→ RECORDED INFORMATION:
● ● ● ● ● ● ●

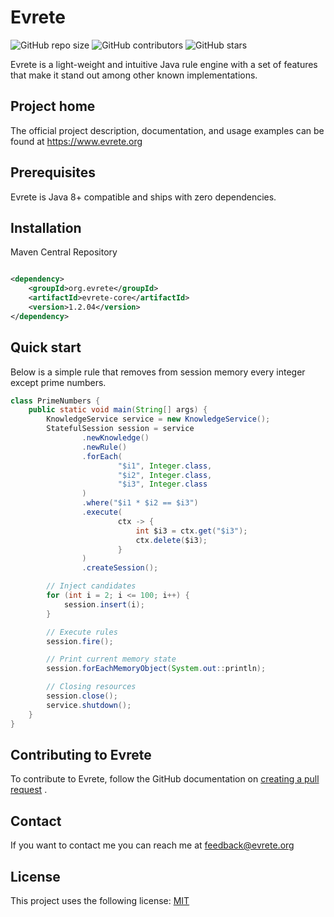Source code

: # Evrete

![GitHub repo size](https://img.shields.io/github/repo-size/andbi/evrete)
![GitHub contributors](https://img.shields.io/github/contributors/andbi/evrete)
![GitHub stars](https://img.shields.io/github/stars/andbi/evrete?style=social)

Evrete is a light-weight and intuitive Java rule engine with a set of 
features that make it stand out among other known implementations.


## Project home

The official project description, documentation, and usage examples can be found at https://www.evrete.org

## Prerequisites
Evrete is Java 8+ compatible and ships with zero dependencies.

## Installation

Maven Central Repository

```xml

<dependency>
    <groupId>org.evrete</groupId>
    <artifactId>evrete-core</artifactId>
    <version>1.2.04</version>
</dependency>
```

## Quick start

Below is a simple rule that removes from session memory every integer except prime numbers.

```java
class PrimeNumbers {
    public static void main(String[] args) {
        KnowledgeService service = new KnowledgeService();
        StatefulSession session = service
                .newKnowledge()
                .newRule()
                .forEach(
                        "$i1", Integer.class,
                        "$i2", Integer.class,
                        "$i3", Integer.class
                )
                .where("$i1 * $i2 == $i3")
                .execute(
                        ctx -> {
                            int $i3 = ctx.get("$i3");
                            ctx.delete($i3);
                        }
                )
                .createSession();

        // Inject candidates
        for (int i = 2; i <= 100; i++) {
            session.insert(i);
        }

        // Execute rules
        session.fire();

        // Print current memory state
        session.forEachMemoryObject(System.out::println);

        // Closing resources
        session.close();
        service.shutdown();
    }
}
```

## Contributing to Evrete

To contribute to Evrete, follow the GitHub documentation on
[creating a pull request](https://help.github.com/en/github/collaborating-with-issues-and-pull-requests/creating-a-pull-request)
.

## Contact

If you want to contact me you can reach me
at [feedback@evrete.org](mailto:feedback@evrete.org?subject=[GitHub]%20Feedback)

## License
<!--- If you're not sure which open license to use see https://choosealicense.com/--->

This project uses the following license: [MIT](https://opensource.org/licenses/MIT)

● ● ● ● ● ● ●

→ WORK ORDER:
Please, from the material above, copy only the lines from the line with "The official project" up to and including the line with "## Quick start", exactly as written.

→ RESPONSE TO THE EXERCISE:
The official project description, documentation, and usage examples can be found at https://www.evrete.org

## Prerequisites
Evrete is Java 8+ compatible and ships with zero dependencies.

## Installation

Maven Central Repository

```xml

<dependency>
    <groupId>org.evrete</groupId>
    <artifactId>evrete-core</artifactId>
    <version>1.2.04</version>
</dependency>
```

## Quick start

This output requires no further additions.